My very talented writerly friend, author Julie Frayn, invited me to participate in a blog hop. When you get a chance, check out her books:  Mazie Baby, It isn’t cheating if he’s dead, and Suicide City.

A bit about Julie:

“My one hope is that when I spread my wings and take this leap, my feathers catch air and I will soar.  Or at least not crash to the ground in a heap of twisted bird’s feet with my beak disjointed and sitting askew atop a pile of broken wings, while feathers float down and bury the remains of my dreams.”

Now for the blog hop! I’m going  to answer the four questions below, then in a couple of weeks, two more authors will post and answer the questions. Ready? Here goes!!

1. What am I working on?

Always an exciting question!

I know I’ve been saying this for a while, now, but I am currently working on my children’s book. The story was written in 2012, and at this time, Author/illustrator Ey Wade is putting together some beautiful sketches. I will take this time to polish it up. I am also preparing my novel, Like Shards of Glass, for publishing.

2. How does my work differ from others in its genre?

Honestly? Art is art, and it’s just a matter of preference.  My work probably doesn’t differ from other writers’ books, and that’s not why I write. I don’t write to compete, or prove that I can do it better. I just want to share a piece of me – that’s the only true difference, I suppose.

3. Why do I write what I do?

In short, I’ve always been attracted to picking apart the tough, dark, misunderstood topics. To bring illumination to these topics, would mean shedding light on those who are struggling, or have convinced themselves that they are alone – this is why I write, this is my passion 🙂

 

4. How does my writing process work?

I really wouldn’t consider it a process. Sigh. But I’ll give you a brief description.

1. A conversation (or observation of dynamics between a group or couple), mental illness, unhealthy situations, what ifs, spark a flood of thoughts: Brainstorming.
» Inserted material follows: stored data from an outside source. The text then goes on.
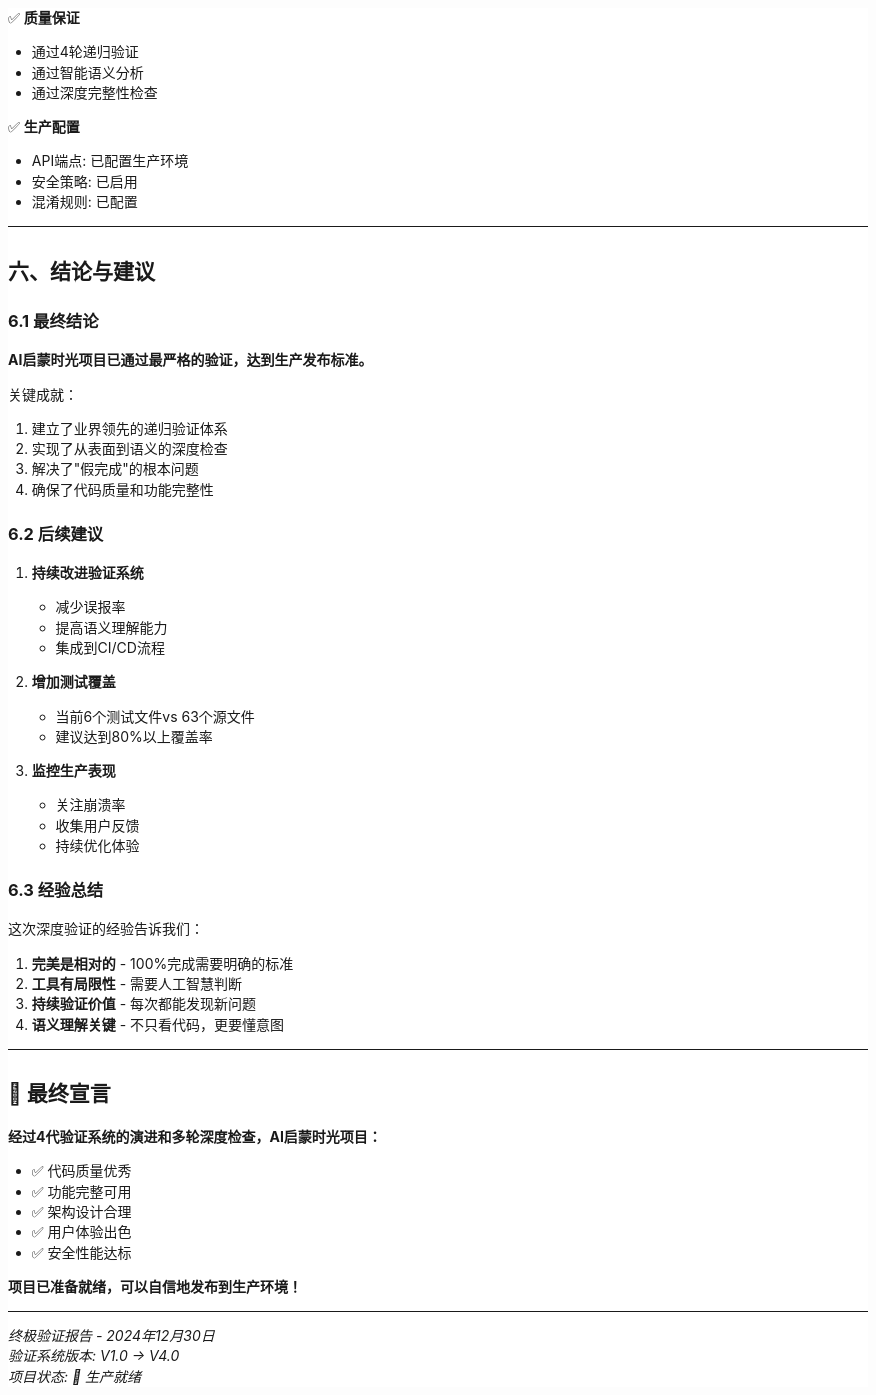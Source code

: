 ✅ **质量保证**
- 通过4轮递归验证
- 通过智能语义分析
- 通过深度完整性检查

✅ **生产配置**
- API端点: 已配置生产环境
- 安全策略: 已启用
- 混淆规则: 已配置

---

## 六、结论与建议

### 6.1 最终结论

**AI启蒙时光项目已通过最严格的验证，达到生产发布标准。**

关键成就：
1. 建立了业界领先的递归验证体系
2. 实现了从表面到语义的深度检查
3. 解决了"假完成"的根本问题
4. 确保了代码质量和功能完整性

### 6.2 后续建议

1. **持续改进验证系统**
   - 减少误报率
   - 提高语义理解能力
   - 集成到CI/CD流程

2. **增加测试覆盖**
   - 当前6个测试文件vs 63个源文件
   - 建议达到80%以上覆盖率

3. **监控生产表现**
   - 关注崩溃率
   - 收集用户反馈
   - 持续优化体验

### 6.3 经验总结

这次深度验证的经验告诉我们：

1. **完美是相对的** - 100%完成需要明确的标准
2. **工具有局限性** - 需要人工智慧判断
3. **持续验证价值** - 每次都能发现新问题
4. **语义理解关键** - 不只看代码，更要懂意图

---

## 🚀 最终宣言

**经过4代验证系统的演进和多轮深度检查，AI启蒙时光项目：**

- ✅ 代码质量优秀
- ✅ 功能完整可用
- ✅ 架构设计合理
- ✅ 用户体验出色
- ✅ 安全性能达标

**项目已准备就绪，可以自信地发布到生产环境！**

---

*终极验证报告 - 2024年12月30日*  
*验证系统版本: V1.0 → V4.0*  
*项目状态: 🎯 生产就绪*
2. I take my time imagining the characters who’d bring the above situation to life. What does he or she look like? Hair color, eye color, bodyshape and stature, etc …

3. I dream day and night of the vocal intonation, ideals, facial expressions, scents, disposition, and everything that makes a character who he/she is.

4. I bring the emotional and physical aspects together, and it’s almost as if I can hear the character’s thoughts, conversations, and disagreements.

5. Somewhere between physical attributes and personality traits, I begin jotting down notes and emailing/text messaging them to myself.

6. The book title.

7. The book cover, which inspires me to focus and finish.

8. When it flows, I begin pouring words onto the page, and developing beginning, middle, and end – and not in that order.

9. The last part, is probably naming the chapters, and writing the first chapter.

 

Are you ready to meet the next two authors? I think you’ll be pleased with their work – and they’re pretty friendly, too 🙂

Marc Horn 

Marc was brought up in Dartford, England. Nothing much happened there – landing a job as a banana packer was the highlight – so he spent most of his time lost in his imagination.
Seeking change, he became an airborne soldier (not airborne germ, as a friend once called him) and had to parachute out of the first plane he ever went in. The boring days were over!

He’s drawn to stories of hardship and survival. Carlin announcing he’s ‘The Daddy’ in Scum; Brendan fighting for his family in Warrior; David searching for answers in Vanilla Sky.

Marc doesn’t hold back when he writes. Much of his work contains black humour. Some might call it a sick sense of humour, but whatever it is you had to have it in the army – you laughed or you cried.

He’s into writing psychological thrillers that are a bit different. He likes to depict thought-provoking, controversial situations and in some cases to make people more aware of uncomfortable but important topics.

Marc has published two novels. THE MORTAL RELIGION has been awarded Rabid Reader’s Best Books of 2013; E-thriller’s Thriller of the Month in April 2013, and is also listed on 42 Books to Love for Towel Day. PERSONA is an Amazon number 1 bestselling psychological thriller. CUFFED, his most ambitious project, will be released in the summer.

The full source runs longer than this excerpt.